5 ways to make a demerger a success
12 Nov 2014

There’s been a recent surge in company spin-offs and demergers in the Australian market - what does it take to make a demerger successful? Taxand Australia gives 5 key lessons on how to navigate through a demerger.

1. Choose the right entity to demerge
Consider the balance sheet needs for each business, the relative size of each entity and certain tax considerations. Dividend policies for each company will be relevant - the demerged entity will generally not have any franking credits because these usually remain with the parent company.

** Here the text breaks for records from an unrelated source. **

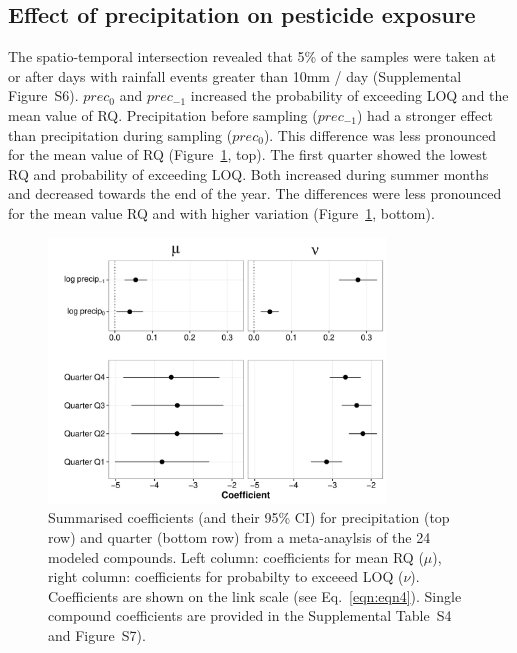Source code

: \documentclass[journal=esthag,manuscript=article]{achemso}
\begin{document}
\subsection{Effect of precipitation on pesticide exposure}
The spatio-temporal intersection revealed that 5\% of the samples were taken at or after days with rainfall events greater than 10mm / day (Supplemental Figure~S6).
$prec_{0}$ and $prec_{-1}$ increased the probability of exceeding LOQ and the mean value of RQ.
Precipitation before sampling ($prec_{-1}$) had a stronger effect than precipitation during sampling ($prec_{0}$). 
This difference was less pronounced for the mean value of RQ (Figure~\ref{fig:fig5}, top).
The first quarter showed the lowest RQ and probability of exceeding LOQ.
Both increased during summer months and decreased towards the end of the year.
The differences were less pronounced for the mean value RQ and with higher variation (Figure~\ref{fig:fig5}, bottom).


\begin{figure}[ht]
  \includegraphics[width=0.8\textwidth]{figure5.pdf}
  \caption{Summarised coefficients (and their 95\% CI) for precipitation (top row) and quarter (bottom row) from a meta-anaylsis of the 24 modeled compounds. Left column: coefficients for mean RQ ($\mu$), right column: coefficients for probabilty to exceeed LOQ ($\nu$). 
  Coefficients are shown on the link scale (see Eq.~\ref{eqn:eqn4}).
  Single compound coefficients are provided in the Supplemental Table~S4 and Figure~S7).
  }
  \label{fig:fig5}
\end{figure}
\end{document}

The need for third party approvals or consents will also depend on which entity is demerged.

2. Give the new business a good start
Don't use the transaction as just a way to remove low-growth assets from the parent company’s business portfolio. At some point in the process the entity to be demerged should usually obtain its own independent advice.

3. Remain civil
The new entity may be part of group arrangements when it comes to tax, financing and purchasing and procurement. For some issues it can be difficult or costly to cut ties immediately, so transitional services arrangements and post-demerger committees with representatives from both companies can help smooth the transition to the new world for both parties.

4. Avoid tax traps
Critical to any demerger is determining whether the transaction would qualify for income tax relief. A demerger that does not qualify for relief will deliver far less value. Section 45B of Income Tax Assessment Act 1936 is an integrity measure to ensure that only “genuine” demergers receive tax relief. The focus is on purpose – the tax benefit of demerger must be merely incidental to the commercial objectives, rather than an end in itself.

5. Be prepared for a take over
Parent companies and demerged entities are both particularly susceptible to takeover bids, given a narrower business focus and smaller size may appeal to a bidder. Bidders will also benefit from significant disclosure in the explanatory booklet for the demerger, thereby allowing them to conduct detailed public due diligence ahead of any approach. 

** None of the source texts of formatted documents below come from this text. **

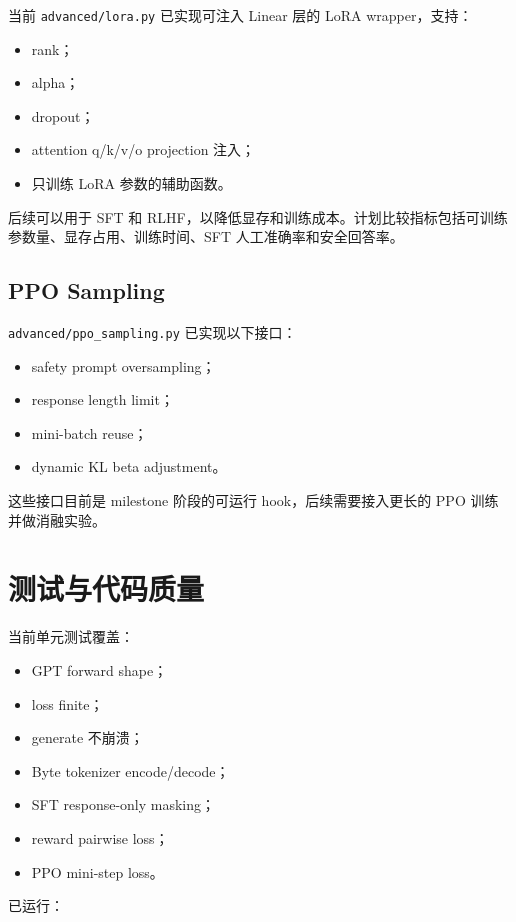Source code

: \documentclass[UTF8,zihao=-4]{ctexart}
\begin{document}
当前 \texttt{advanced/lora.py} 已实现可注入 Linear 层的 LoRA wrapper，支持：

\begin{itemize}
  \item rank；
  \item alpha；
  \item dropout；
  \item attention q/k/v/o projection 注入；
  \item 只训练 LoRA 参数的辅助函数。
\end{itemize}

后续可以用于 SFT 和 RLHF，以降低显存和训练成本。计划比较指标包括可训练参数量、显存占用、训练时间、SFT 人工准确率和安全回答率。

\subsection{PPO Sampling}

\texttt{advanced/ppo\_sampling.py} 已实现以下接口：

\begin{itemize}
  \item safety prompt oversampling；
  \item response length limit；
  \item mini-batch reuse；
  \item dynamic KL beta adjustment。
\end{itemize}

这些接口目前是 milestone 阶段的可运行 hook，后续需要接入更长的 PPO 训练并做消融实验。

\section{测试与代码质量}

当前单元测试覆盖：

\begin{itemize}
  \item GPT forward shape；
  \item loss finite；
  \item generate 不崩溃；
  \item Byte tokenizer encode/decode；
  \item SFT response-only masking；
  \item reward pairwise loss；
  \item PPO mini-step loss。
\end{itemize}

已运行：
\end{document}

Discover more: Five lessons to make your demerger a success

Your Taxand contacts for further queries are:
Rhys Jewell
T. +61 2 9672 3455

Quality tax advice, globally

Also published in Thomson Reuters' Taxnet Pro, 20 November 2014

Taxand's Take

Demergers can open up better growth prospects for companies as well as giving investors greater choice. The evidence indicates that the vast majority of company break ups are well-justified. Demergers generally result in a lift in corporate performance and higher returns for shareholders.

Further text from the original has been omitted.